Page MenuHomePhabricator

Make PropertyLabelResolver that uses ElasticSearch
Closed, DeclinedPublic

Description

Currently the only PropertyLabelResolver implementation is TermPropertyLabelResolver, which uses SQL database to look up properties. We should use have PropertyLabelResolver implementation that uses CirrusSearch and ElasticSearch for searching/selecting properties, if available.

Note: This service is used from Lua/ parser functions, so fast response times are needed. If we can't move this to Cirrus, we can surely find another solution.

Event Timeline

I am not sure TermPropertyLabelResolver per se should use Cirrus (since it gets TermIndex as parameter) but we certainly can have PropertyLabelResolver that uses Cirrus. Unless of course we make TermIndex implementation that uses Cirrus? That may be possible too I imagine.

See however T177453: Add wikibase client support for searching wikidata items - right now we might have an issue using Cirrus for Wikibase from WikibaseClient. I think if we want to use this for Lua we have to implement it?

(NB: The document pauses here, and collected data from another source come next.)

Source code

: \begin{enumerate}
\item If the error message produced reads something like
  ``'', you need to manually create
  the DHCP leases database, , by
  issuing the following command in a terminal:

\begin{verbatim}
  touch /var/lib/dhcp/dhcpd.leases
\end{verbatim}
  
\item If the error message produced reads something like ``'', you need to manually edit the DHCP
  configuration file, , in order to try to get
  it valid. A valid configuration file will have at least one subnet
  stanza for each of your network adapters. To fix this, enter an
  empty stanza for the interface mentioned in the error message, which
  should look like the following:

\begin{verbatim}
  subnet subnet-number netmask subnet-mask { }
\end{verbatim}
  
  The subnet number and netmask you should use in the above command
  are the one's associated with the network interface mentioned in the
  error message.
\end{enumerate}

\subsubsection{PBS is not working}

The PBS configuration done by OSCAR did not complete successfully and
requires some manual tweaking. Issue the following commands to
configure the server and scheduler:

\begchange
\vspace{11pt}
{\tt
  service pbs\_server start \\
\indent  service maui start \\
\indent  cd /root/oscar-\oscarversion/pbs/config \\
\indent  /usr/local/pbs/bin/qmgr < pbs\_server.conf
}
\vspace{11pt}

Vvjjkkii renamed this task from Make "TermPropertyLabelResolver" use Cirrus to gedaaaaaaa.Jul 1 2018, 1:11 AM
Vvjjkkii triaged this task as High priority.
Vvjjkkii updated the task description. (Show Details)
Vvjjkkii removed a subscriber: Aklapper.
CommunityTechBot renamed this task from gedaaaaaaa to Make "TermPropertyLabelResolver" use Cirrus.Jul 1 2018, 3:39 PM
CommunityTechBot raised the priority of this task from High to Needs Triage.
CommunityTechBot updated the task description. (Show Details)
CommunityTechBot added a subscriber: Aklapper.
Addshore subscribed.

The campsite isn't going to immediately work on this, this should probably be decided by Wikidata-Ugly-Cat-Trailblaze (wb_terms trail blazing)

Smalyshev renamed this task from Make "TermPropertyLabelResolver" use Cirrus to Make PropertyLabelResolver that uses ElasticSearch.Aug 15 2018, 12:35 AM
Smalyshev updated the task description. (Show Details)

Looking at TermPropertyLabelResolver, I see that it loads all properties into memory and caches it (for all languages). Should we keep doing this for ElasticSearch? Should we have separate caches for each language? Note that right now we cache full PropertyId object for every label in every language, which may not be the most efficient way of doing it. OTOH, since there are only about 5000 properties now, maybe it doesn't matter too much.

Also, do we want:

  1. Keep segregation between languages? I.e. eswiki won't match "instance of" because it's "instancia de" in Spanish, and vice versa?
  2. Only exact match or some leeway in how the label is matched (i.e. case folding, normalization, etc.)? This may make caching much harder though.
WMDE-leszek subscribed.

We do not need this at this moment. I guess that means declined. We might re-open, or create a new ticket, when we need implementation like this.